# Dr. Who Angel Statue -WINNER!



## Bobamaltz (Dec 27, 2009)

Killer idea and a cool tutorial. I love that episode.


----------



## CaliforniaGirl (Oct 7, 2010)

I remember that episode. FReaky!


----------



## Atelier*Motives (Sep 28, 2009)

My Favorite Dr.Who episode!


----------



## CaliforniaGirl (Oct 7, 2010)

Wow ! I'm amazed. Just an incredible costume.


----------



## trickortreat (Apr 15, 2008)

There have been 3 episodes so far with the Weeping Angels: "Blink" from 2010, and "Time of Angels" and "Flesh and Stone" from around March of this year. I thought they were quite fascinating in "Blink" and was glad they were popular enough to have been brought back. But I think this costume is fun and scary even to those who have never seen any Dr. Who at all!


----------



## witchymom (Oct 6, 2008)

i love dr who... and i love the costume!


----------



## Biggie (Jul 29, 2009)

I absolutely hate that episode, when you have multiple MM statues in your basement. Its not something you want in the back of your mind, especially when you have your back turned to them while doing laundry.


----------



## Eyegore (Aug 23, 2008)

Biggie said:


> I absolutely hate that episode, when you have multiple MM statues in your basement.

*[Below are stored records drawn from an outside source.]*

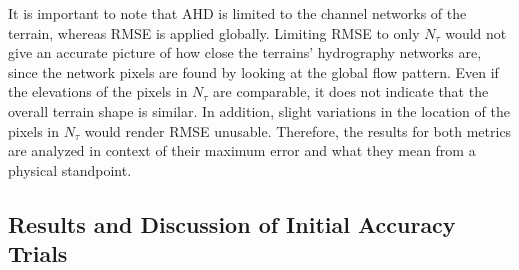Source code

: It is important to note that AHD is limited to the channel networks of the terrain, whereas RMSE is applied globally. Limiting RMSE to only $N_{\tau}$ would not give an accurate picture of how close the terrains' hydrography networks are, since the network pixels are found by looking at the global flow pattern. Even if the elevations of the pixels in $N_{\tau}$ are comparable, it does not indicate that the overall terrain shape is similar. In addition, slight variations in the location of the pixels in $N_{\tau}$ would render RMSE unusable. Therefore, the results for both metrics are analyzed in context of their maximum error and what they mean from a physical standpoint.

\subsection{Results and Discussion of Initial Accuracy Trials}
\label{section:DrillAccuracyResultsAndDiscussion}


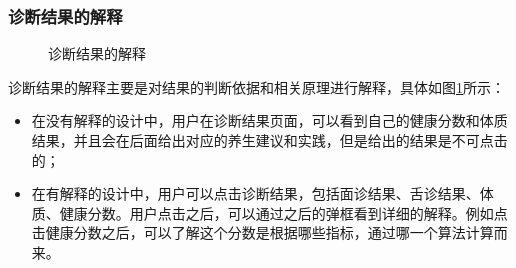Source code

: \subsubsection{诊断结果的解释}
\begin{figure}[htbp]
    \centering
    \caption{诊断结果的解释}
    \label{fig:exp_result}
\end{figure}

诊断结果的解释主要是对结果的判断依据和相关原理进行解释，具体如图\ref{fig:exp_result}所示：
\begin{itemize}
    \item 在没有解释的设计中，用户在诊断结果页面，可以看到自己的健康分数和体质结果，并且会在后面给出对应的养生建议和实践，但是给出的结果是不可点击的；
    \item 在有解释的设计中，用户可以点击诊断结果，包括面诊结果、舌诊结果、体质、健康分数。用户点击之后，可以通过之后的弹框看到详细的解释。例如点击健康分数之后，可以了解这个分数是根据哪些指标，通过哪一个算法计算而来。
\end{itemize}

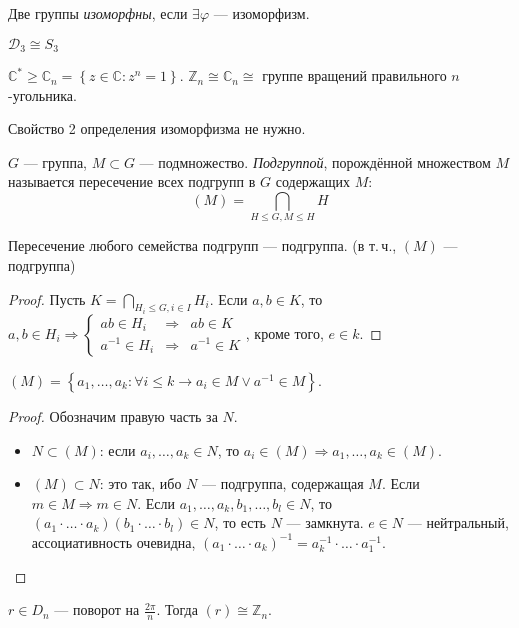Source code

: \begin{define*}
  Две группы \emph{изоморфны}, если $\exists \varphi$ --- изоморфизм.
\end{define*}

\begin{example}
  $\mathcal{D}_3 \cong S_3$
\end{example}

\begin{example}
  $\mathbb{C}^* \ge \mathbb{C}_n = \left\{ z \in \mathbb{C}: z^n = 1 \right\}$. 
  $\mathbb{Z}_n \cong \mathbb{C}_n \cong$ группе вращений правильного $n$-угольника.
\end{example}

\begin{exercise}
  Свойство 2 определения изоморфизма не нужно.
\end{exercise}

\begin{define*}
  $G$ --- группа, $M \subset G$ --- подмножество. \emph{Подгруппой}, порождённой множеством $M$ называется пересечение всех подгрупп в $G$ содержащих $M$:
  $$(M) = \bigcap_{H\le G, M\le H}H$$
\end{define*}

\begin{claim}
  Пересечение любого семейства подгрупп --- подгруппа. (в т.\,ч., $(M)$ --- подгруппа)
\end{claim}

\begin{proof}
  Пусть $K = \underset{H_i \le G, i \in I}{\bigcap}H_i$. Если $a, b \in K$, то 
  $a, b \in H_i \Rightarrow 
  \left\{ 
	\begin{aligned}
	  ab \in H_i &\Rightarrow& ab \in K\\ 
	  a^{-1} \in H_i &\Rightarrow& a^{-1} \in K
	\end{aligned}
  \right.$, кроме того, $e \in k$.
\end{proof}

\begin{claim}
  $(M) = \left\{ a_1, \ldots, a_k: \forall i \le k \to a_i \in M \lor a^{-1} \in M \right\}$.
\end{claim}

\begin{proof}
  Обозначим правую часть за $N$.

  \begin{itemize}
	\item $N \subset (M)$: если $a_i, \ldots, a_k \in N$, то $a_i \in (M) \Rightarrow a_1, \ldots, a_k \in (M)$.
	\item $(M) \subset N$: это так, ибо $N$ --- подгруппа, содержащая $M$.
		Если $m\in M\Rightarrow m\in N$. Если $a_{1},\ldots,a_{k},b_{1},\ldots,b_{l}\in N$,
		то $\left(a_{1}\cdot\ldots\cdot a_{k}\right)\left(b_{1}\cdot\ldots\cdot b_{l}\right)\in N$,
		то есть $N$ --- замкнута. $e\in N$ --- нейтральный, ассоциативность
		очевидна, $\left(a_{1}\cdot\ldots\cdot a_{k}\right)^{-1}=a_{k}^{-1}\cdot\ldots\cdot a_{1}^{-1}$.
  \end{itemize}
\end{proof}

\begin{example}
  $r\in D_{n}$ --- поворот на $\frac{2\pi}{n}$. Тогда $\left(r\right)\cong\mathbb{Z}_{n}$.
\end{example}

Its not something you want in the back of your mind, especially when you have your back turned to them while doing laundry.


HAHA! 

One of my favorite episodes. Actually I like all the weeping angel episodes ahem..."series" for the UK folks. Easily my favorite BBC show!Great costume too! Might have to schedule this for next year!


----------



## HauntedHorror (Aug 8, 2006)

I love that episode. I always said I wanted to get some weeping angel statues for my garden!


----------